Tratamento de fissuras e juntas

Correção estrutural para evitar patologias futuras.

Regularização do substrato

Nivelamento técnico para receber o sistema epóxi.

Limpeza industrial

Aspiração, remoção de contaminantes e preparação final.

Esse processo garante aderência máxima e durabilidade prolongada do revestimento.

Concreto Antigo vs Piso Novo: O Que Muda na Recuperação Industrial

A recuperação de pisos antigos exige uma abordagem completamente diferente da aplicação realizada em concreto novo.

Em muitos galpões do Mato Grosso, o concreto já possui anos de desgaste operacional, contaminação química e perda parcial de resistência superficial.

Em ambientes logísticos e agrícolas é extremamente comum encontrar:

  • óleo impregnado;
  • fissuração antiga;
  • abrasão superficial;
  • baixa coesão estrutural;
  • desgaste por empilhadeiras.

Quando o revestimento é aplicado sobre um substrato deteriorado sem recuperação adequada, o sistema começa a falhar rapidamente.

Por isso a preparação técnica inclui:

  • desbaste mecânico;
  • remoção de regiões contaminadas;
  • tratamento estrutural;
  • regularização do substrato;
  • abertura de perfil de ancoragem.

Em muitos casos é necessário realizar ensaios de pull-off para avaliar a resistência de aderência do concreto antes da aplicação do sistema epóxi.

Esse ensaio ajuda a identificar se o substrato possui resistência superficial compatível com a operação industrial prevista.

Sem resistência adequada, a falha pode ocorrer dentro do próprio concreto, mesmo quando o revestimento apresenta boa aderência superficial.

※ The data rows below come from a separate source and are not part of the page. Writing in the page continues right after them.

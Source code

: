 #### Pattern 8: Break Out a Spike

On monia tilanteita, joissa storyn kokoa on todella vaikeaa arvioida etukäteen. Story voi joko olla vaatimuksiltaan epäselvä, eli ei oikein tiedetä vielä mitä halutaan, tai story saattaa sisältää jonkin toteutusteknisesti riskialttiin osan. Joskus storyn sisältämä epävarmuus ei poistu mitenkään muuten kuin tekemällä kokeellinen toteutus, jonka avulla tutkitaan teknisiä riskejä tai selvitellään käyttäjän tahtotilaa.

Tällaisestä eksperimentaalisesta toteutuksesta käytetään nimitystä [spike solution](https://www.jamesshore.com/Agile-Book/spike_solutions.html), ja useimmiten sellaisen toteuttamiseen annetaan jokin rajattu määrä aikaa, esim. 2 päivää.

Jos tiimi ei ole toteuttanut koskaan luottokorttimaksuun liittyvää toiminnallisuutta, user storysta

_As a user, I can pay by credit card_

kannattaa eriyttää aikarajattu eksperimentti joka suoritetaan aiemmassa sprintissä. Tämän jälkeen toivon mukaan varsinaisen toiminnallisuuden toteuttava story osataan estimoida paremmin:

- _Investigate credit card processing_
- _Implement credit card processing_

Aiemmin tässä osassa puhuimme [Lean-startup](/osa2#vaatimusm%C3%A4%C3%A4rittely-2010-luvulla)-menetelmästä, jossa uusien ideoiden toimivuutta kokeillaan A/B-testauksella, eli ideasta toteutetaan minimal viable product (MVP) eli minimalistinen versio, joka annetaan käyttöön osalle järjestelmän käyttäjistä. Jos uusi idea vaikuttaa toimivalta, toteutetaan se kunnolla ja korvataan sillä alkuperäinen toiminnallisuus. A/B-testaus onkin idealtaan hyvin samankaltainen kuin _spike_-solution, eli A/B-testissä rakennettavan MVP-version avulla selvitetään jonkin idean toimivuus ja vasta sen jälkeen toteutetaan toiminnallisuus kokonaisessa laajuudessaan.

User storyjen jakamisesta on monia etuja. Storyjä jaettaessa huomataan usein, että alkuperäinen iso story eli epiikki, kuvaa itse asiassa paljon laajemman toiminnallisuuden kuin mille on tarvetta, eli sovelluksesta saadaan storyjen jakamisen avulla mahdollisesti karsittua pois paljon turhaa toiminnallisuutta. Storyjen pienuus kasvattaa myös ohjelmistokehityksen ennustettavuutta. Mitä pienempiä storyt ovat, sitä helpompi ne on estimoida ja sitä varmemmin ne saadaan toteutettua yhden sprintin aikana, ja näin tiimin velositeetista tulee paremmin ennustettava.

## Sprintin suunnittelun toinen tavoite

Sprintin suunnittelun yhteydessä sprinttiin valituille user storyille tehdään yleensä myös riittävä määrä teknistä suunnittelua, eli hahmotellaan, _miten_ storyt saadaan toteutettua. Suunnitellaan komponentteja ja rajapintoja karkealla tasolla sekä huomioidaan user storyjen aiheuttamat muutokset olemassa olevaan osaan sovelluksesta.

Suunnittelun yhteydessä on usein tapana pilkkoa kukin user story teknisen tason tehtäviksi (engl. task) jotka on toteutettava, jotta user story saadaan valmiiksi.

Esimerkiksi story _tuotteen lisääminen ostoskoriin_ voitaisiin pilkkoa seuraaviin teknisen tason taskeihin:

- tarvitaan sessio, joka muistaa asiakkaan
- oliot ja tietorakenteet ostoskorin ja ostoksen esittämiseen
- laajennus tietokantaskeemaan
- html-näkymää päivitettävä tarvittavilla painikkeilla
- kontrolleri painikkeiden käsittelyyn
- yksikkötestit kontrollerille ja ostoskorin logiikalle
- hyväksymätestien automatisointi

Por isso pisos industriais de alta exigência precisam trabalhar simultaneamente com:

  • aderência mecânica;
  • resistência superficial;
  • ancoragem correta;
  • compatibilidade operacional;
  • controle técnico rigoroso.

Ensaio Pull-Off e Resistência de Aderência em Piso Industrial

Em ambientes industriais de alta exigência, a aderência do sistema ao substrato representa um dos fatores mais importantes para a durabilidade do revestimento epóxi.

Por isso muitos projetos industriais utilizam ensaios de pull-off para avaliar tecnicamente a resistência superficial do concreto antes da aplicação do sistema.

O ensaio mede a força necessária para romper a aderência entre o revestimento e o substrato, normalmente expressa em MPa (megapascal).

Esse controle ajuda a identificar:

  • baixa resistência superficial;
  • substrato deteriorado;
  • contaminação interna;
  • falhas de ancoragem;
  • regiões estruturalmente comprometidas.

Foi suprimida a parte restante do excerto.